日本には天皇がいるんだよ、と言ってやる。ここで「カネ」の価値観になる。お金をたくさん稼いでいる人が社会の上位にいる証明なんだそうな。「違うよ」と少し小声で零して口ごもる。彼はビジネスコースの学生なのだった。まぁ、それはともかくとして頑張ってくれたまえ、と結論する。彼らは王族を処刑してきたのだ。

多大な犠牲を払って今の民主主義を勝ち取ってきた。日本人の大甘な自称・民主主義とはずいぶんと違う。それは彼らの原理主義を聞いていてよく分かったよ。やはり話してみないことには、こんな簡単なことでも普段気が付かない。グローバルだ。国際化だ、と言っても、詰まる所、意識の差に驚くしかないのだった。

日本人は、大体が誤解している。騙されている、と言った方が分かりやすいだろう。今朝の産経記事には軍事費が300兆円になるという。1年間の金額だよ。石油や石炭、天然ガスの高騰と言い、大したビジネスじゃないか。それをさ、フランス軍で戦争に行くのは外人部隊だよ。と言ってのける。

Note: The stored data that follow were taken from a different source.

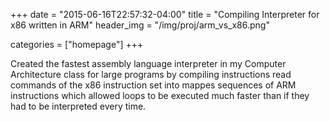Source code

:+++
date = "2015-06-16T22:57:32-04:00"
title = "Compiling Interpreter for x86 written in ARM"
header_img = "/img/proj/arm_vs_x86.png"

categories = ["homepage"]
+++

Created the fastest assembly language interpreter in my Computer Architecture class for large programs by compiling instructions read commands of the x86 instruction set into mappes sequences of ARM instructions which allowed loops to be executed much faster than if they had to be interpreted every time.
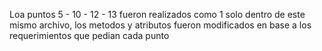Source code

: Loa puntos 5 - 10 - 12 - 13 fueron realizados como 1 solo dentro de este mismo archivo, los metodos y atributos fueron modificados en base a los requerimientos que pedian cada punto
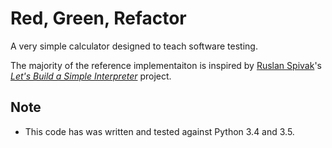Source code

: # Red, Green, Refactor

A very simple calculator designed to teach software testing.

The majority of the reference implementaiton is inspired by [Ruslan Spivak]'s
_[Let's Build a Simple Interpreter]_ project.

## Note
- This code has was written and tested against Python 3.4 and 3.5.

[Ruslan Spivak]: https://ruslanspivak.com/
[Let's Build a Simple Interpreter]: https://ruslanspivak.com/lsbasi-part1/
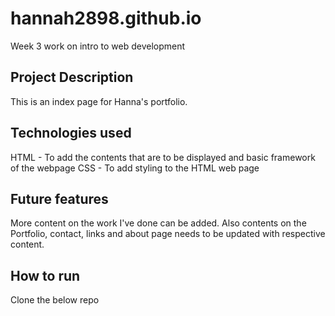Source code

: # hannah2898.github.io
Week 3 work on intro to web development 

## Project Description
This is an index page for Hanna's portfolio. 
## Technologies used
HTML - To add the contents that are to be displayed and basic framework of the webpage
CSS - To add styling to the HTML web page
## Future features
More content on the work I've done can be added. Also contents on the Portfolio, contact, links and about page needs to be updated with respective content.
## How to run
Clone the below repo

日本ではありえない話だ。これらの記事を掘り下げてみると、日本人には到底知ることのない裏面、闇の世界がある。ウクライナ、クリミアなんか歴史的な舞台でしょ。彼らにはよく知られた現実よな。日本人が分からないだけなのだ。同じことだけど、風力発電の被害に、彼らとの差を見ないか。

ドイツ人とはまた違った烈しい嫌悪がある。「NON」、「NEIN」、ダメだというのだ。どちらも日本の言葉より絶対的な厳しさを感じる。日本人にこの絶対感はないわな。上から言われると、途端にヘナヘナっとなるからさ。風力被害者でも、「私たちは風力発電には反対ではありません」と言ってきた。

こんなバカらしいトリックもないんだが、それがまかり通るところが日本社会の不思議さ、日本精神だと見る。日本の公害論は格別だよ。アホにされる代名詞だ。「土砂崩れが心配だ」なんてセリフはよ、笑い話にしかならんのやで。いかに日本の環境運動が的を外れた「本当の被害否定」のトリック、サギになっているのか分かっているかい。

大学の教授が「土砂災害だ」と絶叫する。参加者はみな喜んでパチパチパチと盛大に拍手する。恥ずかしくないんやね。そんな連中から私は憎まれてきた。一緒にされなかったんやね。名誉の勲章だよ。由良守應は150年前、ヨーロッパやアメリカを回って慎重に視察して活躍した。

彼らの本当の価値を理解していたと思う。天皇の牛車を煌びやかな馬車仕立てにして演出した。これだけでも明治維新なのだ。あやかりたいものよ。